Because alterations in the aortic metabolism of arachidonic acid and in vascular responsiveness occur in hypercholesterolemic rabbits, we hypothesized that an arachidonic acid metabolite may contribute to the regulation of vascular tone. Aortic contractions to norepinephrine were investigated in rabbits fed either standard chow or chow containing 2% cholesterol. In normal rabbits, norepinephrine (10(-6) M) elicited a 126 +/- 2% contraction compared with a 95 +/- 2% contraction in cholesterol-fed rabbits. The factor mediating the depressed response was endothelium-dependent because removal of the endothelium blocked the decrease in norepinephrine-induced contractions observed in the cholesterol-fed rabbits. The endothelium-derived factor was not nitric oxide, because blockade of nitric oxide synthase with nitro-L-arginine did not abolish the decreased response in the cholesterol-fed rabbits. Pretreatment of aortas with a cyclooxygenase inhibitor, indomethacin (10(-5) M) caused a slight decrease in the norepinephrine-induced contractions, suggesting that the factor could be a vasoconstrictor cyclooxygenase metabolite or a vasodilatory lipoxygenase or cytochrome P450 epoxygenase metabolite.

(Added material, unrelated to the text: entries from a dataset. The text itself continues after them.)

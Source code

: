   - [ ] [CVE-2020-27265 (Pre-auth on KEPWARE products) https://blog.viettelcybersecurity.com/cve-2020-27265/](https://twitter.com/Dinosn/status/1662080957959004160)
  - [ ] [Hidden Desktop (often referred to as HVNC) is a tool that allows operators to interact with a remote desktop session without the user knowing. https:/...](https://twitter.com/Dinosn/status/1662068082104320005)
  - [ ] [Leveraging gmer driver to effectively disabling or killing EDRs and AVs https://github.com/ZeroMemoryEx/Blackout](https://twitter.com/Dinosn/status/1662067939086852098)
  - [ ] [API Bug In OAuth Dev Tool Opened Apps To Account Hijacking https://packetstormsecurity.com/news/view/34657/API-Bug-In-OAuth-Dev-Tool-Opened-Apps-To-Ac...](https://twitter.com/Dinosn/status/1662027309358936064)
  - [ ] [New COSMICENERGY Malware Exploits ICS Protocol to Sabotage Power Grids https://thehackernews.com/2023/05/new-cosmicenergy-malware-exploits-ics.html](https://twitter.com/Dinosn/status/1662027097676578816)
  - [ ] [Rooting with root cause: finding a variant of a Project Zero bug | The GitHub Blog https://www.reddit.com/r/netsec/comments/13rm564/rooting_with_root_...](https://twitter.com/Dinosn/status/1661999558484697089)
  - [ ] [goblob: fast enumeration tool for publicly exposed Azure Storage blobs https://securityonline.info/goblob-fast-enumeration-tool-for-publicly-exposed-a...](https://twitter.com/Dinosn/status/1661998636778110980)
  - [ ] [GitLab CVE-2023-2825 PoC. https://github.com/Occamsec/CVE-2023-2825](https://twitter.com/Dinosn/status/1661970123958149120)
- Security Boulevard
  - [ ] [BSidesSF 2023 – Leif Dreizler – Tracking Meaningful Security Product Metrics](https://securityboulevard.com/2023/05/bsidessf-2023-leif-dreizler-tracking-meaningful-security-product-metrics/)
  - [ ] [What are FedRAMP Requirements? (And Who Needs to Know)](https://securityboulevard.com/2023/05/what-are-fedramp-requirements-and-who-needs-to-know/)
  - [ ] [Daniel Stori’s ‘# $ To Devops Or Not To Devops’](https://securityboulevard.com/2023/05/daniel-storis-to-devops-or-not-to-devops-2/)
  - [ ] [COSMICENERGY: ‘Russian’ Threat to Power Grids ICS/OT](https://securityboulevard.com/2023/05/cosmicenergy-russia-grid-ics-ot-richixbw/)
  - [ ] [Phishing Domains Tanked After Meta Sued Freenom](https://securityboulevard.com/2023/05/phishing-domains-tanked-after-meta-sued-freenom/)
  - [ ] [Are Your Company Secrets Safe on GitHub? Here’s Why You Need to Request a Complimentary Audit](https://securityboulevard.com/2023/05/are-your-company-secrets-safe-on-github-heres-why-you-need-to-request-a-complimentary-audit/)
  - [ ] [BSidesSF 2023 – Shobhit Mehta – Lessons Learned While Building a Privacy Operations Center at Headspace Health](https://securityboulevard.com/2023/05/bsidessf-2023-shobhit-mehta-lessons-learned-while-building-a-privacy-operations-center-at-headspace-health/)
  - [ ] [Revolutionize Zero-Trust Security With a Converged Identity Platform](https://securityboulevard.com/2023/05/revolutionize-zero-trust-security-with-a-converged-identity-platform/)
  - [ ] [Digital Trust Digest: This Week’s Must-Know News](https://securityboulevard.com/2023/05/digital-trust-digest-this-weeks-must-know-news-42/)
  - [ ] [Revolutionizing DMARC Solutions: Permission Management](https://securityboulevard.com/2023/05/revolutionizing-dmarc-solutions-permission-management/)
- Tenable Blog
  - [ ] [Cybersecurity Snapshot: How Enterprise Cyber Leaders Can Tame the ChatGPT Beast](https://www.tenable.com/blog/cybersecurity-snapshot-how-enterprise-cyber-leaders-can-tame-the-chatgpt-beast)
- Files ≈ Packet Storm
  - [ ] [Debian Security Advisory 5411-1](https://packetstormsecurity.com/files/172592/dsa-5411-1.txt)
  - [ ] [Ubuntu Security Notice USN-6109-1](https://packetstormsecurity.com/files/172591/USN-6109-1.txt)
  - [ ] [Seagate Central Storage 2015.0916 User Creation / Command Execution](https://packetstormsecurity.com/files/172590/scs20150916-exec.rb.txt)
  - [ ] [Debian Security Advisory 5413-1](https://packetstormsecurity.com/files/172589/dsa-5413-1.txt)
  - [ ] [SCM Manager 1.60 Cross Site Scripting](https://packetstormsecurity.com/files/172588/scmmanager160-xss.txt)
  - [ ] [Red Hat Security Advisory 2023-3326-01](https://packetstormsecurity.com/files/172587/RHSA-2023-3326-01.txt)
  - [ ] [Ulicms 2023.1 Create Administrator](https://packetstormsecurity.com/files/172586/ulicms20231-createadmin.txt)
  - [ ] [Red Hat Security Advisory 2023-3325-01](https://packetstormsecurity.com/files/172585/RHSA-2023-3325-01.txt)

Pretreatment with the thromboxane A2/prostaglandin H2-receptor antagonist, SQ 29458, had no effect on norepinephrine-induced contractions. Whereas the lipoxygenase inhibitor, nordihydroguaiaretic acid (5 x 10(-5) M), caused a slight increase in the contractions to norepinephrine in cholesterol-fed rabbits compared with normal rabbits, the cytochrome P450 epoxygenase inhibitor, metyrapone (10(-4) M), produced a greater enhancement of norepinephrine-induced contractions in cholesterol-fed rabbits but had no effect on responses in the normal rabbits. Characterization of [3H]arachidonic acid metabolism in cholesterol-fed aortic tissue indicated that norepinephrine stimulated the synthesis of both lipoxygenase and epoxygenase metabolites in an endothelium-dependent manner. This study demonstrated that (a) an endothelium-derived metabolite of arachidonic acid regulates vascular tone, (b) this metabolite appears to be a lipoxygenase or cytochrome P450 product or both, and (c) the activity or synthesis of the factor is enhanced by hypercholesterolemia.
由于高胆固醇血症兔的主动脉花生四烯酸代谢和血管反应性发生改变,我们推测花生四烯酸代谢产物可能参与血管张力的调节。研究了喂食标准饲料或含2%胆固醇饲料的兔主动脉对去甲肾上腺素的收缩反应。在正常兔中,去甲肾上腺素(10⁻⁶ M)引起126±2%的收缩,而在喂食胆固醇的兔中为95±2%的收缩。介导反应减弱的因素是内皮依赖性的,因为去除内皮可阻断在喂食胆固醇的兔中观察到的去甲肾上腺素诱导收缩的降低。内皮衍生因子不是一氧化氮,因为用硝基-L-精氨酸阻断一氧化氮合酶并不能消除喂食胆固醇的兔中反应的降低。用环氧化酶抑制剂吲哚美辛(10⁻⁵ M)预处理主动脉会使去甲肾上腺素诱导的收缩略有降低,这表明该因子可能是一种血管收缩性环氧化酶代谢产物或血管舒张性脂氧合酶或细胞色素P450环氧合酶代谢产物。用血栓素A2/前列腺素H2受体拮抗剂SQ 29458预处理对去甲肾上腺素诱导的收缩无影响。与正常兔相比,脂氧合酶抑制剂去甲二氢愈创木酸(5×10⁻⁵ M)使喂食胆固醇的兔对去甲肾上腺素的收缩略有增加,而细胞色素P450环氧合酶抑制剂甲吡酮(10⁻⁴ M)在喂食胆固醇的兔中对去甲肾上腺素诱导的收缩有更大增强作用,但对正常兔的反应无影响。对喂食胆固醇的主动脉组织中[³H]花生四烯酸代谢的表征表明,去甲肾上腺素以内皮依赖性方式刺激脂氧合酶和环氧合酶代谢产物的合成。本研究表明:(a)花生四烯酸的内皮衍生代谢产物调节血管张力;(b)该代谢产物似乎是脂氧合酶或细胞色素P450产物或两者皆是;(c)高胆固醇血症会增强该因子的活性或合成。